飛騨流葉
Star Spur Ryokufu Resort Hida Nagareha
8.0~6m
Snowfall
1422m
Elevation
6
Lifts
¥4,700
Price
The Gifu side mission that feels like you’ve got the hill to yourself
Star Spur Ryokufu Resort Hida Nagareha sits up in the mountains above the old mining town area of Kamioka, on the Takayama side of Gifu. It’s not a flashy destination setup, and that’s the whole point. You drive in, gear up, and you’re on snow fast, with a proper top-to-bottom fall line that doesn’t feel like a tiny local bump.
This place is built for riders who like practical skiing: good pitch, reliable coverage, and enough variety to keep you entertained all day. The trail network is straightforward, the grooming is consistent, and when a storm rolls through you can duck off the edges into tree bombs and soft pockets without needing a full backcountry plan.

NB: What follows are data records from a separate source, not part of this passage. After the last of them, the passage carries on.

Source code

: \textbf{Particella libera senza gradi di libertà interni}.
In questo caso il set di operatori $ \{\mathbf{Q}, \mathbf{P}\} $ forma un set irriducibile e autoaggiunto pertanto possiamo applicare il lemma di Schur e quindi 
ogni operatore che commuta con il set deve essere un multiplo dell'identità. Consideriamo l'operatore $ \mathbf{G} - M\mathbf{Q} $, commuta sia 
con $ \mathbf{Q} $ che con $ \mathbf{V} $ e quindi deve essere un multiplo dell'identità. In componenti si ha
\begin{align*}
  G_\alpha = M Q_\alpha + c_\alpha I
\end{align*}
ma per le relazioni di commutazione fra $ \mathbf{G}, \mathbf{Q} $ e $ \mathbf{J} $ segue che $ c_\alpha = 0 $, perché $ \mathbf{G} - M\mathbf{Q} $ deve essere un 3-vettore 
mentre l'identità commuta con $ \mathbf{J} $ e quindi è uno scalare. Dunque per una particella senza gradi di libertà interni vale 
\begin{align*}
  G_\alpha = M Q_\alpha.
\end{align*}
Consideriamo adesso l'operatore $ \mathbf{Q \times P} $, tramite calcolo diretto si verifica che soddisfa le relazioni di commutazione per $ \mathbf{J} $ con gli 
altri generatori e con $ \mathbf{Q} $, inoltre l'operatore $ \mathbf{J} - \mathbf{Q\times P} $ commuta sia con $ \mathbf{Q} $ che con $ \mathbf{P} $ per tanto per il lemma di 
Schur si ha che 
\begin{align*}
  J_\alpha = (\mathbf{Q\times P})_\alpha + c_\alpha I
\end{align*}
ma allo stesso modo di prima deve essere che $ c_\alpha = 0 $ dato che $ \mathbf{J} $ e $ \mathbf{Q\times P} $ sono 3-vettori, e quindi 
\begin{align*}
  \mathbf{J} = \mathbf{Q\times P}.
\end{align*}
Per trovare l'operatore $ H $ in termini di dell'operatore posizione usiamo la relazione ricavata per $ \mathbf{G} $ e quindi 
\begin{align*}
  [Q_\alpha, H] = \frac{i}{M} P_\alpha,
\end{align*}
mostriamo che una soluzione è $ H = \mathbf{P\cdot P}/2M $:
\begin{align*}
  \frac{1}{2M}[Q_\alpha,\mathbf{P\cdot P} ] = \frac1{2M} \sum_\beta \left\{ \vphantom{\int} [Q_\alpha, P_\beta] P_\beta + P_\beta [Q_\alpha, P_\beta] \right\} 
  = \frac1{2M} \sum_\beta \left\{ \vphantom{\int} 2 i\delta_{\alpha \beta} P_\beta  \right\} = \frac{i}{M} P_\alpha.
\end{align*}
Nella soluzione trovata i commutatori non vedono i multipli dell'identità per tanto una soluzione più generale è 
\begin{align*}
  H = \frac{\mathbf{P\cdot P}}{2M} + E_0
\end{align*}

It’s also refreshingly low-key on the international front. English is limited, signage is mostly Japanese, and the vibe is local crews, school groups, and regional day-trippers. Weekdays can feel like a private resort. Weekends and holidays can get busier, but it’s rarely a full-blown singles line scrum unless you’ve timed it perfectly with a big dumpage.
Families will be fine here too: there are friendly lower slopes and a mellow progression feel, plus the onsen option nearby for the post-ski reset. Food is simple but solid on-mountain, and the real meal move is pairing ski time with Takayama or Hida-Furukawa for proper Hida comfort food later.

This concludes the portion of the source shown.